SQL Statement Error
I am building a web page that requires a member to login using a username and password. The username and password are stored as such:
uname = Request.Form("USERNAME")
pword = Request.Form("PASSWORD")
The username and/or password can be:
john
3456
pass52
password63
And so on.
I then use a SELECT SQL statement to search the database:
<%
Session("ConnGuestBook_ConnectionString") = "DBQ=" & Server.Mappath("db\Members.mdb") & ";DefaultDir=" & Server.Mappath("db\") & ";Driver={Microsoft Access Driver (*.mdb)};DriverId=25;FIL=MS Access;ImplicitCommitSync=Yes;MaxBufferSize=512;Ma xScanRows=8;PageTimeout=5;SafeTransactions=0;Threa ds=3;UID=admin;UserCommitSync=Yes;"
Session("ConnGuestBook_ConnectionTimeout") = 15
Session("ConnGuestBook_CommandTimeout") = 30
Dim CmdShowEntries
Dim MySQL
Set CmdShowEntries = Server.CreateObject("ADODB.Recordset")
MySQL = "SELECT BOOK1.* FROM BOOK1 WHERE ((USERNAME = '" & uname & "' ) AND (PASSWORD = '" & pword & "' ))"

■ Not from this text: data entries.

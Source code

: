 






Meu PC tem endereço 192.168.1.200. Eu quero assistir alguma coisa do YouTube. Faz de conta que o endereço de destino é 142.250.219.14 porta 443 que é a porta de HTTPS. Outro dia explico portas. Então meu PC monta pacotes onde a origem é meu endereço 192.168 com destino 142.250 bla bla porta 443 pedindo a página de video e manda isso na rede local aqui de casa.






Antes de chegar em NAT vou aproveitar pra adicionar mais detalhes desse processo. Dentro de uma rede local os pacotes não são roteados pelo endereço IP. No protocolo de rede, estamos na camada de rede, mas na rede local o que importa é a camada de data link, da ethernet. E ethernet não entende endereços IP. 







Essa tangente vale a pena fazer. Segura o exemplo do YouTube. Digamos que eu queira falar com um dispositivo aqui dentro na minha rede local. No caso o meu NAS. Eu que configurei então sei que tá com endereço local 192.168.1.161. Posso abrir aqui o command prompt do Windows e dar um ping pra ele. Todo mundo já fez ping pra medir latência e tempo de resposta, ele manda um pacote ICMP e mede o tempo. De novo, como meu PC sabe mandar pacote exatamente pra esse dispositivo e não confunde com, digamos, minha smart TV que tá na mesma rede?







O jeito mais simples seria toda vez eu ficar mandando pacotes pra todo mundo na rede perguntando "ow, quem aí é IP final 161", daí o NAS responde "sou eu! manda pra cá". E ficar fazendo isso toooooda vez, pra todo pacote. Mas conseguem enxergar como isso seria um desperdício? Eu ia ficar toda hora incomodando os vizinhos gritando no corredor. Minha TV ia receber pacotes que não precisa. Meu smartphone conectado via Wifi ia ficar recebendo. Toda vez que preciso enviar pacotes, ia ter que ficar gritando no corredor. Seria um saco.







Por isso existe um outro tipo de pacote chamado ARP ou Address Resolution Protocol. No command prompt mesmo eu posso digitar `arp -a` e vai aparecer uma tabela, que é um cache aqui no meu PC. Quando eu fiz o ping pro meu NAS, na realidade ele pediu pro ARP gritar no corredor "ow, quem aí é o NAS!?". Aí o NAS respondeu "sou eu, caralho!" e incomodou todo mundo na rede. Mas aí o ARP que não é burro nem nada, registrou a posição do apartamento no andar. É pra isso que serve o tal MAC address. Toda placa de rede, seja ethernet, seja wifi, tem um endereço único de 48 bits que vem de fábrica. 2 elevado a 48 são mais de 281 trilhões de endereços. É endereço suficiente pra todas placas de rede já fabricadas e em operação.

CmdShowEntries.Open MySQL,Session("ConnGuestBook_ConnectionString"),3
%>
When I do this I get an error such as:
Microsoft VBScript runtime error '800a000d'
Type mismatch: '[object]'
confirm.asp, line 92
Does anybody know how I can fix this so it works with alpha-numeric inputs?
Thanks for your time!
Lord Farquhar
|